Courtney opened her mouth.
“I’m not done. The circling — the Rooney thing, the years of approach and retreat — that’s the time it takes to replace one story with another. You can’t just see someone clearly. You have to un-see them wrong first, and un-seeing is slow work, and it happens at a different pace for each of them, which means there will be moments when one of them is ready and the other isn’t, and those missed windows are the most painful thing in the story.”
Emily was nodding slowly. “The missed windows. Yes. That’s where the devastation lives.”

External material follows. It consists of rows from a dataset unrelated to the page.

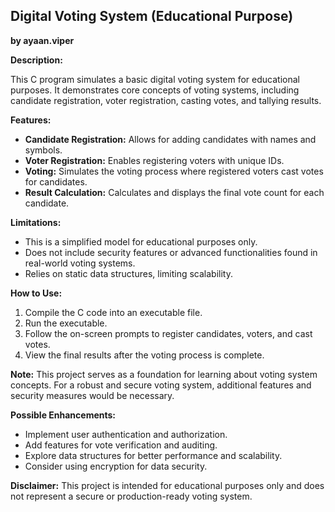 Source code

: ## Digital Voting System (Educational Purpose)
**by ayaan.viper**

**Description:**

This C program simulates a basic digital voting system for educational purposes. It demonstrates core concepts of voting systems, including candidate registration, voter registration, casting votes, and tallying results.

**Features:**

* **Candidate Registration:** Allows for adding candidates with names and symbols.
* **Voter Registration:** Enables registering voters with unique IDs.
* **Voting:** Simulates the voting process where registered voters cast votes for candidates.
* **Result Calculation:** Calculates and displays the final vote count for each candidate.

**Limitations:**

* This is a simplified model for educational purposes only.
* Does not include security features or advanced functionalities found in real-world voting systems.
* Relies on static data structures, limiting scalability.

**How to Use:**

1. Compile the C code into an executable file.
2. Run the executable.
3. Follow the on-screen prompts to register candidates, voters, and cast votes.
4. View the final results after the voting process is complete.

**Note:** This project serves as a foundation for learning about voting system concepts. For a robust and secure voting system, additional features and security measures would be necessary.
 
**Possible Enhancements:**

* Implement user authentication and authorization.
* Add features for vote verification and auditing.
* Explore data structures for better performance and scalability.
* Consider using encryption for data security.

**Disclaimer:** This project is intended for educational purposes only and does not represent a secure or production-ready voting system.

“And the pride,” I said. “His pride isn’t arrogance. It’s the scar tissue from the first rejection. The belief that if she didn’t want him then, she doesn’t get to want him now. Which is — ”
“Wrong,” Courtney said.
“Human,” Emily said.
They looked at each other. One of those moments where two writers are saying different things and meaning the same thing and neither of them is going to be the one to point it out.
I looked at the hydrangeas. They were in shadow now, the last light pulled behind the building across the courtyard, and in the gray they looked less like flowers and more like something someone had forgotten to bring inside before the season turned.
“There’s something else,” Courtney said. “About Austen’s letter. Darcy writes a letter because he can’t say the thing in person. The social framework won’t allow it, and his pride won’t allow it, and the letter is where the truth goes when every other channel is blocked. What’s our version of the letter?”
Nobody answered. The question sat on the table between the legal pad and the cracked paperback and my closed laptop, and it was the right question, and none of us had the answer yet, which meant we’d have to find it in the writing.
“I think,” Emily said, and then stopped. She picked up Courtney’s copy of Normal People and turned it over in her hands, looking at the back cover like it might tell her something she hadn’t already read.
“I think the letter isn’t a letter. I think it’s a conversation they have in a car, late at night, when they’re both too tired to perform. When the banter fails. When the charm runs out. When the only thing left is the thing they’ve been circling for years, and one of them says it — badly, without grace, without the right words — and the other one hears it.”
“Which one says it?” I asked.
Emily put the book down. “I don’t know yet. But it has to be the wrong one. The one you don’t expect.”